Now the architects in question are HOK Sport, recently renamed Populous, with engineer John Westmuckett of Edge Structures (who had previously been with BDP on the Number One court project) and contractors Galliford Try. The all-important material for the concertina roof structure was Gore’s Tenara architectural fabric, a sandwich of PTFE yarn and fluoropolymer. It’s tough, flexible, highly translucent – that means that 40 per cent of sunlight passes through it – and immune to ultraviolet light. And I was with a party of luminaries from the Gore company’s plants in America and Germany to see the roof in action for the first time.
Centre Court was packed to its new high-tech rafters for the event – a series of short exhibition matches involving Tim Henman, Kim Clijsters, and husband-and-wife pair Andre Agassi and Steffi Graf. But before all that, we were treated to the sight of the new roof closing. As it was a windy, showery day, this seemed only prudent. Opera moppet Kathryn Jenkins sang while the roof glided shut in a curious start-stop operation that took around nine minutes. It looks as if it could trundle shut a lot faster than that, but like the ultimate car sunroof, it has pause moments, presumably to ensure people and objects don’t get tangled up in it.
There was a huge round of applause when the two halves of the roof met in the middle. Then there was a pause of around half an hour (more singing, by Faryl Smith and an operatic boy band called Blake) while the air handling plant made sure that the atmosphere over the court was the right temperature and humidity. Only then could the match commence.
I stayed for the mixed doubles, won on a tie-break by Henman and Clijsters. Henman reported that the court surface was just fine. From the audience point of view, what had been a cold, draughty arena became a warm, still one. That translucent roof, augmented by daylight-effect artificial lighting, provides excellent visibility – designed as much for high-definition TV transmissions as for the live audience and players. In quiet moments you can hear a faint background rumbling of the air handling, but it’s by no means intrusive.
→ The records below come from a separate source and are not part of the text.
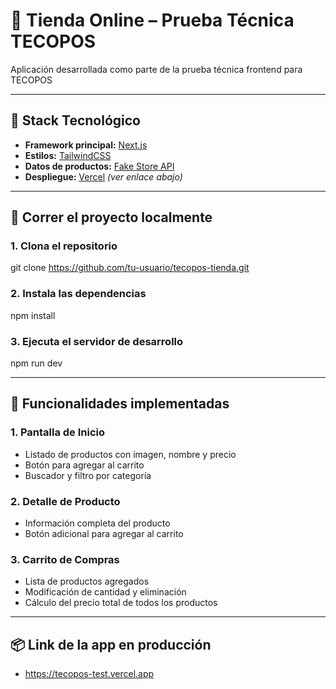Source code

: # 🛒 Tienda Online – Prueba Técnica TECOPOS

Aplicación desarrollada como parte de la prueba técnica frontend para TECOPOS

---

## 🚀 Stack Tecnológico

- **Framework principal:** [Next.js](https://nextjs.org/)
- **Estilos:** [TailwindCSS](https://tailwindcss.com/)
- **Datos de productos:** [Fake Store API](https://fakestoreapi.com/)
- **Despliegue:** [Vercel](https://vercel.com/) _(ver enlace abajo)_

---

## 🧪 Correr el proyecto localmente

### 1. Clona el repositorio
git clone https://github.com/tu-usuario/tecopos-tienda.git

### 2. Instala las dependencias
npm install

### 3. Ejecuta el servidor de desarrollo
npm run dev

---

## 🎯 Funcionalidades implementadas

### 1. Pantalla de Inicio
- Listado de productos con imagen, nombre y precio
- Botón para agregar al carrito
- Buscador y filtro por categoría

### 2. Detalle de Producto
- Información completa del producto
- Botón adicional para agregar al carrito

### 3. Carrito de Compras
- Lista de productos agregados
- Modificación de cantidad y eliminación
- Cálculo del precio total de todos los productos

---

## 📦 Link de la app en producción
- https://tecopos-test.vercel.app
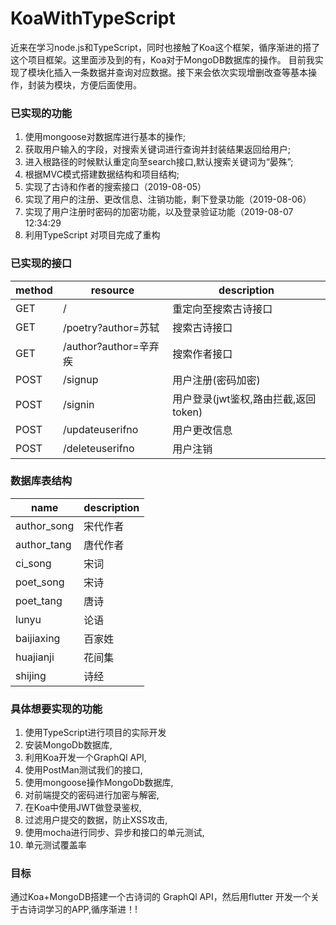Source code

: # KoaWithTypeScript


近来在学习node.js和TypeScript，同时也接触了Koa这个框架，循序渐进的搭了这个项目框架。这里面涉及到的有，Koa对于MongoDB数据库的操作。
  目前我实现了模块化插入一条数据并查询对应数据。接下来会依次实现增删改查等基本操作，封装为模块，方便后面使用。

### 已实现的功能
  1. 使用mongoose对数据库进行基本的操作;
  2. 获取用户输入的字段，对搜索关键词进行查询并封装结果返回给用户;
  3. 进入根路径的时候默认重定向至search接口,默认搜索关键词为“晏殊”;
  4. 根据MVC模式搭建数据结构和项目结构;
  5. 实现了古诗和作者的搜索接口（2019-08-05）
  6. 实现了用户的注册、更改信息、注销功能，剩下登录功能（2019-08-06）
  7. 实现了用户注册时密码的加密功能，以及登录验证功能（2019-08-07 12:34:29
  8. 利用TypeScript 对项目完成了重构



### 已实现的接口
 method | resource | description
 ---- | --- | ----
 GET  |	/   |  重定向至搜索古诗接口
 GET  |	/poetry?author=苏轼 | 搜索古诗接口
 GET  |	/author?author=辛弃疾  |	 搜索作者接口
 POST |	/signup	          |   用户注册(密码加密)
 POST |	/signin	          |      用户登录(jwt鉴权,路由拦截,返回token) 
 POST |	/updateuserifno	  |       用户更改信息
 POST |	/deleteuserifno	  |       用户注销



### 数据库表结构

 name | description
 ---- | ---
 author_song | 宋代作者
 author_tang | 唐代作者
 ci_song     | 宋词
 poet_song   | 宋诗
 poet_tang   | 唐诗
 lunyu       | 论语
 baijiaxing  | 百家姓
 huajianji   | 花间集
 shijing | 诗经

### 具体想要实现的功能
  1. 使用TypeScript进行项目的实际开发
  2. 安装MongoDb数据库,
  3. 利用Koa开发一个GraphQl API,
  4. 使用PostMan测试我们的接口,
  5. 使用mongoose操作MongoDb数据库,
  6. 对前端提交的密码进行加密与解密,
  7. 在Koa中使用JWT做登录鉴权,
  8. 过滤用户提交的数据，防止XSS攻击,
  9. 使用mocha进行同步、异步和接口的单元测试,
  10. 单元测试覆盖率

###  目标
  通过Koa+MongoDB搭建一个古诗词的 GraphQl API，然后用flutter 开发一个关于古诗词学习的APP,循序渐进！!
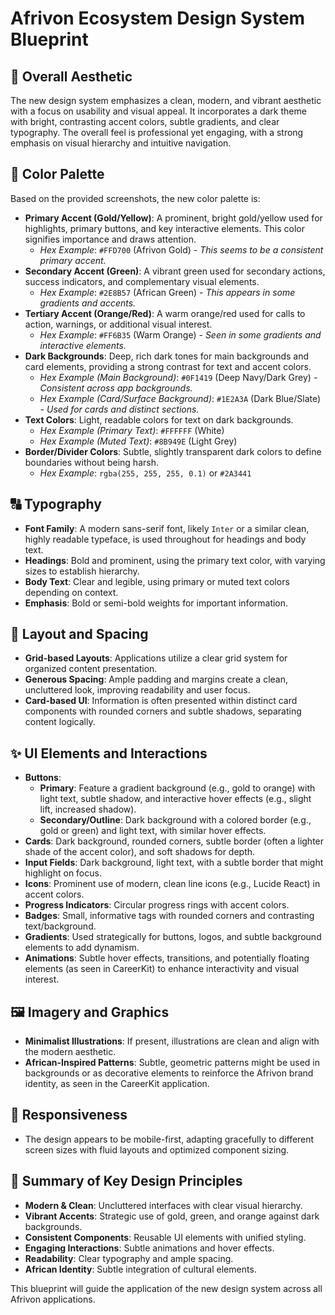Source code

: # Afrivon Ecosystem Design System Blueprint

## 🎨 Overall Aesthetic

The new design system emphasizes a clean, modern, and vibrant aesthetic with a focus on usability and visual appeal. It incorporates a dark theme with bright, contrasting accent colors, subtle gradients, and clear typography. The overall feel is professional yet engaging, with a strong emphasis on visual hierarchy and intuitive navigation.

## 🌈 Color Palette

Based on the provided screenshots, the new color palette is:

- **Primary Accent (Gold/Yellow)**: A prominent, bright gold/yellow used for highlights, primary buttons, and key interactive elements. This color signifies importance and draws attention.
  - *Hex Example*: `#FFD700` (Afrivon Gold) - *This seems to be a consistent primary accent.*
- **Secondary Accent (Green)**: A vibrant green used for secondary actions, success indicators, and complementary visual elements.
  - *Hex Example*: `#2E8B57` (African Green) - *This appears in some gradients and accents.*
- **Tertiary Accent (Orange/Red)**: A warm orange/red used for calls to action, warnings, or additional visual interest.
  - *Hex Example*: `#FF6B35` (Warm Orange) - *Seen in some gradients and interactive elements.*
- **Dark Backgrounds**: Deep, rich dark tones for main backgrounds and card elements, providing a strong contrast for text and accent colors.
  - *Hex Example (Main Background)*: `#0F1419` (Deep Navy/Dark Grey) - *Consistent across app backgrounds.*
  - *Hex Example (Card/Surface Background)*: `#1E2A3A` (Dark Blue/Slate) - *Used for cards and distinct sections.*
- **Text Colors**: Light, readable colors for text on dark backgrounds.
  - *Hex Example (Primary Text)*: `#FFFFFF` (White)
  - *Hex Example (Muted Text)*: `#8B949E` (Light Grey)
- **Border/Divider Colors**: Subtle, slightly transparent dark colors to define boundaries without being harsh.
  - *Hex Example*: `rgba(255, 255, 255, 0.1)` or `#2A3441`

## 🔠 Typography

- **Font Family**: A modern sans-serif font, likely `Inter` or a similar clean, highly readable typeface, is used throughout for headings and body text.
- **Headings**: Bold and prominent, using the primary text color, with varying sizes to establish hierarchy.
- **Body Text**: Clear and legible, using primary or muted text colors depending on context.
- **Emphasis**: Bold or semi-bold weights for important information.

## 📐 Layout and Spacing

- **Grid-based Layouts**: Applications utilize a clear grid system for organized content presentation.
- **Generous Spacing**: Ample padding and margins create a clean, uncluttered look, improving readability and user focus.
- **Card-based UI**: Information is often presented within distinct card components with rounded corners and subtle shadows, separating content logically.

## ✨ UI Elements and Interactions

- **Buttons**: 
  - **Primary**: Feature a gradient background (e.g., gold to orange) with light text, subtle shadow, and interactive hover effects (e.g., slight lift, increased shadow).
  - **Secondary/Outline**: Dark background with a colored border (e.g., gold or green) and light text, with similar hover effects.
- **Cards**: Dark background, rounded corners, subtle border (often a lighter shade of the accent color), and soft shadows for depth.
- **Input Fields**: Dark background, light text, with a subtle border that might highlight on focus.
- **Icons**: Prominent use of modern, clean line icons (e.g., Lucide React) in accent colors.
- **Progress Indicators**: Circular progress rings with accent colors.
- **Badges**: Small, informative tags with rounded corners and contrasting text/background.
- **Gradients**: Used strategically for buttons, logos, and subtle background elements to add dynamism.
- **Animations**: Subtle hover effects, transitions, and potentially floating elements (as seen in CareerKit) to enhance interactivity and visual interest.

## 🖼️ Imagery and Graphics

- **Minimalist Illustrations**: If present, illustrations are clean and align with the modern aesthetic.
- **African-Inspired Patterns**: Subtle, geometric patterns might be used in backgrounds or as decorative elements to reinforce the Afrivon brand identity, as seen in the CareerKit application.

## 📱 Responsiveness

- The design appears to be mobile-first, adapting gracefully to different screen sizes with fluid layouts and optimized component sizing.

## 📝 Summary of Key Design Principles

- **Modern & Clean**: Uncluttered interfaces with clear visual hierarchy.
- **Vibrant Accents**: Strategic use of gold, green, and orange against dark backgrounds.
- **Consistent Components**: Reusable UI elements with unified styling.
- **Engaging Interactions**: Subtle animations and hover effects.
- **Readability**: Clear typography and ample spacing.
- **African Identity**: Subtle integration of cultural elements.

This blueprint will guide the application of the new design system across all Afrivon applications.

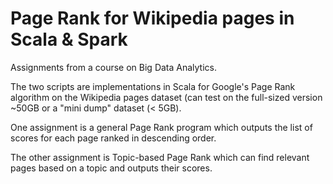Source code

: #  Page Rank for Wikipedia pages in Scala & Spark 

Assignments from a course on Big Data Analytics.

The two scripts are implementations in Scala for Google's Page Rank algorithm on the Wikipedia pages dataset (can test on the full-sized version ~50GB or a "mini dump" dataset (< 5GB).

One assignment is a general Page Rank program which outputs the list of scores for each page ranked in descending order.

The other assignment is Topic-based Page Rank which can find relevant pages based on a topic and outputs their scores.
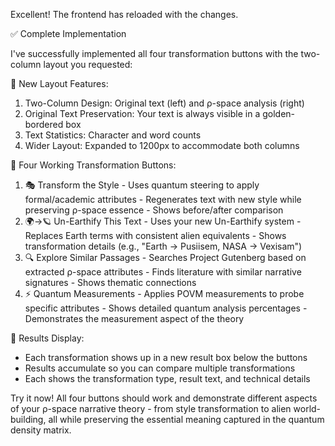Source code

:  Excellent! The frontend has reloaded with the changes.

  ✅ Complete Implementation

  I've successfully implemented all four transformation buttons with the two-column layout you requested:

  🎯 New Layout Features:

  1. Two-Column Design: Original text (left) and ρ-space analysis (right)
  2. Original Text Preservation: Your text is always visible in a golden-bordered box
  3. Text Statistics: Character and word counts
  4. Wider Layout: Expanded to 1200px to accommodate both columns

  🚀 Four Working Transformation Buttons:

  1. 🎭 Transform the Style
    - Uses quantum steering to apply formal/academic attributes
    - Regenerates text with new style while preserving ρ-space essence
    - Shows before/after comparison
  2. 🌍→🪐 Un-Earthify This Text
    - Uses your new Un-Earthify system
    - Replaces Earth terms with consistent alien equivalents
    - Shows transformation details (e.g., "Earth → Pusiisem, NASA → Vexisam")
  3. 🔍 Explore Similar Passages
    - Searches Project Gutenberg based on extracted ρ-space attributes
    - Finds literature with similar narrative signatures
    - Shows thematic connections
  4. ⚡ Quantum Measurements
    - Applies POVM measurements to probe specific attributes
    - Shows detailed quantum analysis percentages
    - Demonstrates the measurement aspect of the theory

  🔬 Results Display:

  - Each transformation shows up in a new result box below the buttons
  - Results accumulate so you can compare multiple transformations
  - Each shows the transformation type, result text, and technical details

  Try it now! All four buttons should work and demonstrate different aspects of your ρ-space narrative theory - from style transformation to alien
  world-building, all while preserving the essential meaning captured in the quantum density matrix.
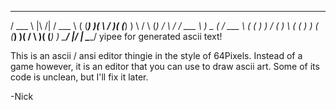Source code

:   _____             _____  
 / ___ \ |\     /| / ___ \ 
( (___) )( \   / )( (___) )
 \     /  \ (_) /  \     / 
 / ___ \   ) _ (   / ___ \ 
( (   ) ) / ( ) \ ( (   ) )
( (___) )( /   \ )( (___) )
 \_____/ |/     \| \_____/ 
yipee for generated ascii text!

This is an ascii / ansi editor thingie in the style of 64Pixels. 
Instead of a game however, it is an editor that you can use to draw ascii art.
Some of its code is unclean, but I'll fix it later.

-Nick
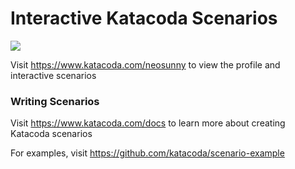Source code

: # Interactive Katacoda Scenarios

[![](http://shields.katacoda.com/katacoda/neosunny/count.svg)](https://www.katacoda.com/neosunny "Get your profile on Katacoda.com")

Visit https://www.katacoda.com/neosunny to view the profile and interactive scenarios

### Writing Scenarios
Visit https://www.katacoda.com/docs to learn more about creating Katacoda scenarios

For examples, visit https://github.com/katacoda/scenario-example
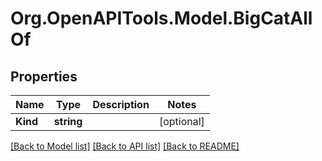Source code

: 
# Org.OpenAPITools.Model.BigCatAllOf

## Properties

Name | Type | Description | Notes
------------ | ------------- | ------------- | -------------
**Kind** | **string** |  | [optional] 

[[Back to Model list]](../README.md#documentation-for-models)
[[Back to API list]](../README.md#documentation-for-api-endpoints)
[[Back to README]](../README.md)

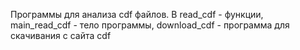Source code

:Программы для анализа cdf файлов.
В read_cdf - функции, main_read_cdf - тело программы, download_cdf - программа для скачивания с сайта cdf
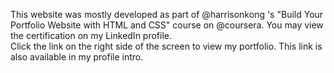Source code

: This website was mostly developed as part of @harrisonkong 's "Build Your Portfolio Website with HTML and CSS" course on @coursera. You may view the certification on my LinkedIn profile.\
Click the link on the right side of the screen to view my portfolio. This link is also available in my profile intro.
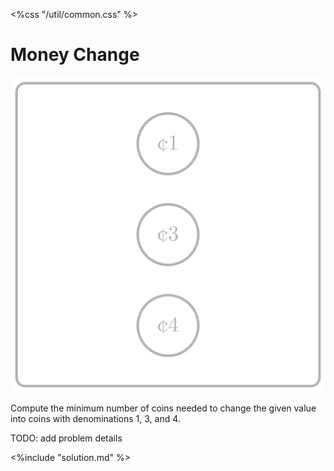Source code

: <%css "/util/common.css" %>

# Money Change

<div class="logo">
    <img src="../../images/money_change_dp_logo.png">
</div>

Compute the minimum number of coins needed to change 
the given value into coins with denominations 1, 3, and 4.

TODO: add problem details

<div class="hint">
<%include "solution.md" %>
</div>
Facts: the moving roof weighs over 1,000 tonnes, covers 5,200 square metres, and is 16 metres above the sacred turf. Each of the 10 white-painted steel trusses spans 77m. It can be deployed in wind speeds up to 43 mph. Though it will only be used when strictly necessary – the whole apparatus has been designed to maintain the same daylight and ventilation characteristics when open as the arena enjoyed when it was roofless. So if we have a sunny fortnight for Wimbledon, it won’t be closed at all.
By the way, back in 1922 architect Captain Stanley Peach built Centre Court in nine months flat for £140,000. And that – with a bit of upwards extension – is what the new roof covers.